*** Raw data
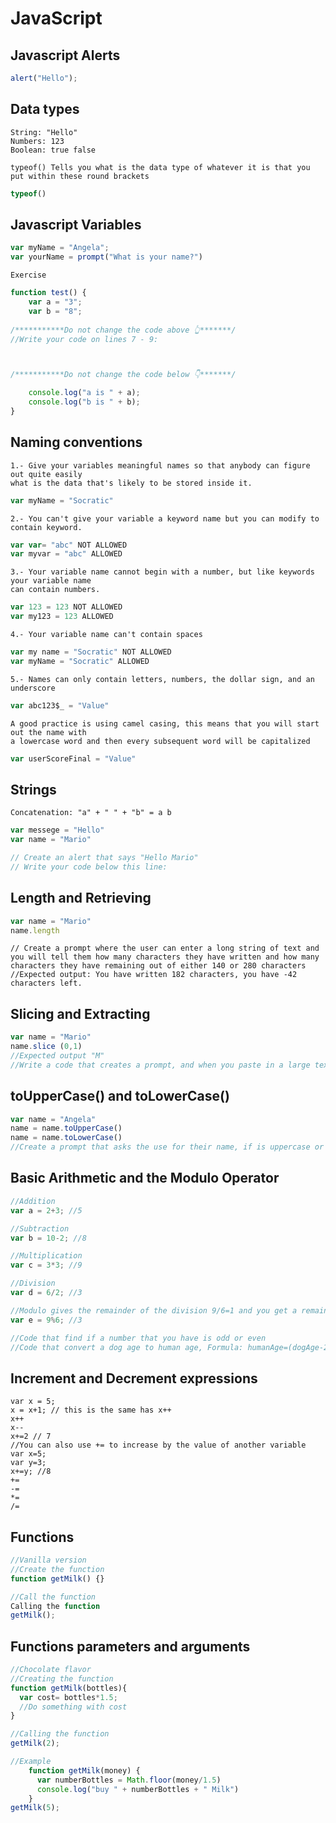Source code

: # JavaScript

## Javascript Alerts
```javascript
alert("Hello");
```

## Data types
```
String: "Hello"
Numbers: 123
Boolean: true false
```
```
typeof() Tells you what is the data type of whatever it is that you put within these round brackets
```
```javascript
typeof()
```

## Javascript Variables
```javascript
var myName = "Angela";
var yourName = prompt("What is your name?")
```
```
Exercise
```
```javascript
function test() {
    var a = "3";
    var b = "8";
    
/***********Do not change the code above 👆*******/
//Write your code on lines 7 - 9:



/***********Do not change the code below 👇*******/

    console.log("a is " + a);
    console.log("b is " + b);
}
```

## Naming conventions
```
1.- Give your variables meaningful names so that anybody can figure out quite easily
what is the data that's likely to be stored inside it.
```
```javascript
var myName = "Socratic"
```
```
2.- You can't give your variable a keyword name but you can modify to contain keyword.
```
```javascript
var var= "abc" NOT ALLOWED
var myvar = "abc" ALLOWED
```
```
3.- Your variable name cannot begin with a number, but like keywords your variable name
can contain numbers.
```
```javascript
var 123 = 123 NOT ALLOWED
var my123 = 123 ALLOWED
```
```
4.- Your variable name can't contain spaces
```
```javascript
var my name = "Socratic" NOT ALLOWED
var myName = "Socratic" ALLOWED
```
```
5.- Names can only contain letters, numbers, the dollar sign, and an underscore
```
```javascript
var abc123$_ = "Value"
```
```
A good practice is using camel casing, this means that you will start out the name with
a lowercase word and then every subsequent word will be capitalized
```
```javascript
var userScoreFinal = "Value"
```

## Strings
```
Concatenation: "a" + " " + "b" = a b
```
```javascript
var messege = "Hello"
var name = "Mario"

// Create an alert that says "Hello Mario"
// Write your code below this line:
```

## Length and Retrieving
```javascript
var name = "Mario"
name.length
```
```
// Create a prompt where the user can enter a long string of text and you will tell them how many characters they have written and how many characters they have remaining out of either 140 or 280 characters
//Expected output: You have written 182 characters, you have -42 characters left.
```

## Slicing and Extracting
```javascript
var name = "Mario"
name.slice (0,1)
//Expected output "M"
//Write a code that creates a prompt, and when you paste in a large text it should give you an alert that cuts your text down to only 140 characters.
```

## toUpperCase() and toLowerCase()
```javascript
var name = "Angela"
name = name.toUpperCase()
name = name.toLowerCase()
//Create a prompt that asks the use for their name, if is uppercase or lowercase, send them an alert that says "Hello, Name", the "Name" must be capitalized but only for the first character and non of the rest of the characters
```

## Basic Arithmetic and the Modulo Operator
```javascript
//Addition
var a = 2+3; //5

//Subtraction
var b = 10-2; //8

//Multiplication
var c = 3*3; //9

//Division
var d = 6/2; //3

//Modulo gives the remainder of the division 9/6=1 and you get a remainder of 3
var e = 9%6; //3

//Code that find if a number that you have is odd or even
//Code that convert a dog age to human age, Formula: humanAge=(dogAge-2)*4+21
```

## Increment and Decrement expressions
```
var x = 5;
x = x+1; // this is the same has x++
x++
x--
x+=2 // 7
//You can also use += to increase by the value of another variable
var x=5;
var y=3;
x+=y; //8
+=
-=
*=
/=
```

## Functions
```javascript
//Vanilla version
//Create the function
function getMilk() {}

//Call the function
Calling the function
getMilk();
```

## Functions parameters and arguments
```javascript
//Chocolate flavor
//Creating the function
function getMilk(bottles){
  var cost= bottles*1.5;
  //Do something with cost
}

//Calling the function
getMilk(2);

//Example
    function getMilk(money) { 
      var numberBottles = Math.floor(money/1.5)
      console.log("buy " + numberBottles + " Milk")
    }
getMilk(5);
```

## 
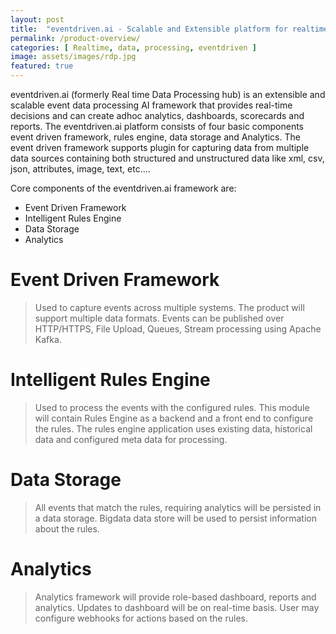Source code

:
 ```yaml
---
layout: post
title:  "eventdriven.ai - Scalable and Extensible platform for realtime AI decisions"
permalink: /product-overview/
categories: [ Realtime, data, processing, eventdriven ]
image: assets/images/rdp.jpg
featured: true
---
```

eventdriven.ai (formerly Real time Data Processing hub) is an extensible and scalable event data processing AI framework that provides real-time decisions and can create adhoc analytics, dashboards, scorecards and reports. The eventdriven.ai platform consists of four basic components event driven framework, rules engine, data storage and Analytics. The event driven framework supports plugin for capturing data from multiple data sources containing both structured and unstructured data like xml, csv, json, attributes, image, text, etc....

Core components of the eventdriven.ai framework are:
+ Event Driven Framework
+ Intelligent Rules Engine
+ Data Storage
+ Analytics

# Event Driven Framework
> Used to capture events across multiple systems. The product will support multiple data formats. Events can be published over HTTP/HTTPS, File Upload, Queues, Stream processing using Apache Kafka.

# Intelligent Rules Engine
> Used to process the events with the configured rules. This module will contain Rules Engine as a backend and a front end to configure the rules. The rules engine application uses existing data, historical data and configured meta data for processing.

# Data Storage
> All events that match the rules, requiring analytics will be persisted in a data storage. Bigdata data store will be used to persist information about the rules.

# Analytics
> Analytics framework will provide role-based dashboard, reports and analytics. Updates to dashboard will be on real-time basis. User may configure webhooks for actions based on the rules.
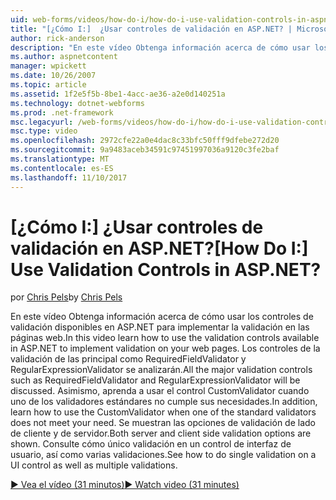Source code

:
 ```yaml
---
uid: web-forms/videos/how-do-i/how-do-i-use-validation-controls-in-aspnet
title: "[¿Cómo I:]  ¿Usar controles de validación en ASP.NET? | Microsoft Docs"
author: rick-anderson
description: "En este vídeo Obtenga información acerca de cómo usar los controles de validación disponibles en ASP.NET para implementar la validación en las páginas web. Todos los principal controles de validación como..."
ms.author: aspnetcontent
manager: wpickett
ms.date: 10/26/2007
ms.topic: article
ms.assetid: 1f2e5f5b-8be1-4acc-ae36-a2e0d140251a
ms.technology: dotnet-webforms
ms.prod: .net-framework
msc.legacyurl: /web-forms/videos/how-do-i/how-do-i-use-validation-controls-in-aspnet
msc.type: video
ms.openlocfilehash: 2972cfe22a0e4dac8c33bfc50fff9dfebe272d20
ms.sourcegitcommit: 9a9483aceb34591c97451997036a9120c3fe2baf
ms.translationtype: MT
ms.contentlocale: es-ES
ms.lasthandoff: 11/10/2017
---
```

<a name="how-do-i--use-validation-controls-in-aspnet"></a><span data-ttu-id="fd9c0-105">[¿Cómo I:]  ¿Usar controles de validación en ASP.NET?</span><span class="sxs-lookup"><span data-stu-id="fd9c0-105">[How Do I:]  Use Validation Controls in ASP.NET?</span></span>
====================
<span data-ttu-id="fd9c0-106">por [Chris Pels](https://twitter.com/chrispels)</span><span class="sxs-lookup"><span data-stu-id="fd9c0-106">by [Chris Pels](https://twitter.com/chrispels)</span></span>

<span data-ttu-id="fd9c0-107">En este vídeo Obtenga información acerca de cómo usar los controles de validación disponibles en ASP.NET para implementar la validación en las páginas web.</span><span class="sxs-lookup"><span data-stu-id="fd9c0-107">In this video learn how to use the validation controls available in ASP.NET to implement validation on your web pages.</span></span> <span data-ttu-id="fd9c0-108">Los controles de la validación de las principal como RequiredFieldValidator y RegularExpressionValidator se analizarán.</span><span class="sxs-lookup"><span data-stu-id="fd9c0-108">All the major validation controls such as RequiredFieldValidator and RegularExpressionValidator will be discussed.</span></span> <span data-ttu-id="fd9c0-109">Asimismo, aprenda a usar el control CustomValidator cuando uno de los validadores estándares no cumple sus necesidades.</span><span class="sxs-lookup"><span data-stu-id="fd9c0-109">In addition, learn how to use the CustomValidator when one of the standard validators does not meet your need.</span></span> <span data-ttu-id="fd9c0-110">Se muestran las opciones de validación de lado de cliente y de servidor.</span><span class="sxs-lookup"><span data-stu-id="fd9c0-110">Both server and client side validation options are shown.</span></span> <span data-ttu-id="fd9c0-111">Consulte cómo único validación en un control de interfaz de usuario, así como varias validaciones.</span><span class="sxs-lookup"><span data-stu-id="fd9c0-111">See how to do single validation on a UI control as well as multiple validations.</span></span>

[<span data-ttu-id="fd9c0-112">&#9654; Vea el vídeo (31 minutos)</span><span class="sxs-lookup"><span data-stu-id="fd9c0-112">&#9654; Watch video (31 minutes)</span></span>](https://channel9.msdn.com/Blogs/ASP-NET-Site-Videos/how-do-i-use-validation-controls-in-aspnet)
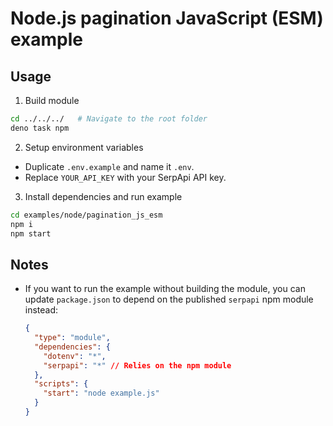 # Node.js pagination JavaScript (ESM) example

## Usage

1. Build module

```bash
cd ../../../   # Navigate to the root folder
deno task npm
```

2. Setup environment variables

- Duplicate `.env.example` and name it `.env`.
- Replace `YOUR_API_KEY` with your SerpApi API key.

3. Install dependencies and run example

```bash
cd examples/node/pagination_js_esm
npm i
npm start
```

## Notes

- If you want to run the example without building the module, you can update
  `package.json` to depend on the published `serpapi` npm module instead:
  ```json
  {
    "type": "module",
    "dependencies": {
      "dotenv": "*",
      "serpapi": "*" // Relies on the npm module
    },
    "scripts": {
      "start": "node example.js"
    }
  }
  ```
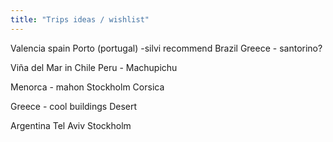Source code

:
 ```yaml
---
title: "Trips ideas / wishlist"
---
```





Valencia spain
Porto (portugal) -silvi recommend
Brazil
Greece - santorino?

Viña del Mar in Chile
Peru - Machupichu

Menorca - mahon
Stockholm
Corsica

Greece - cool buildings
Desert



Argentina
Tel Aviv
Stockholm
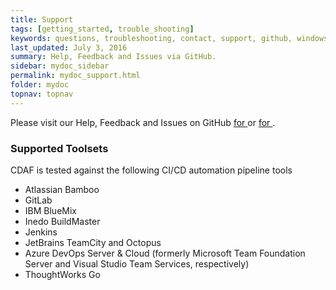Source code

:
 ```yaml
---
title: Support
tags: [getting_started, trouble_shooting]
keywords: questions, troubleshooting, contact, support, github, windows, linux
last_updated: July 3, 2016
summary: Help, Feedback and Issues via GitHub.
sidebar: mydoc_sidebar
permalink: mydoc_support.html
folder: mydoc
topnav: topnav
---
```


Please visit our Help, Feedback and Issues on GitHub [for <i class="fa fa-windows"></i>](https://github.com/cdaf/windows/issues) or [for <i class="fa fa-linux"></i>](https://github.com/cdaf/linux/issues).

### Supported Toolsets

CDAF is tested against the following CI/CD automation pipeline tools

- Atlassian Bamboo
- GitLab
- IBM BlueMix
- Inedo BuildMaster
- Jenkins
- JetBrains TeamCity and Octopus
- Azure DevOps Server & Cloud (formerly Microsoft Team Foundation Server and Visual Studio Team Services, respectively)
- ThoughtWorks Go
******
**What to do:**
Among the entries above, the line containing "data for processing.", the line containing "# Analytics", and all lines between them are to be restated word for word; nothing else belongs in the reply.

**Result below:**
> Used to process the events with the configured rules. This module will contain Rules Engine as a backend and a front end to configure the rules. The rules engine application uses existing data, historical data and configured meta data for processing.

# Data Storage
> All events that match the rules, requiring analytics will be persisted in a data storage. Bigdata data store will be used to persist information about the rules.

# Analytics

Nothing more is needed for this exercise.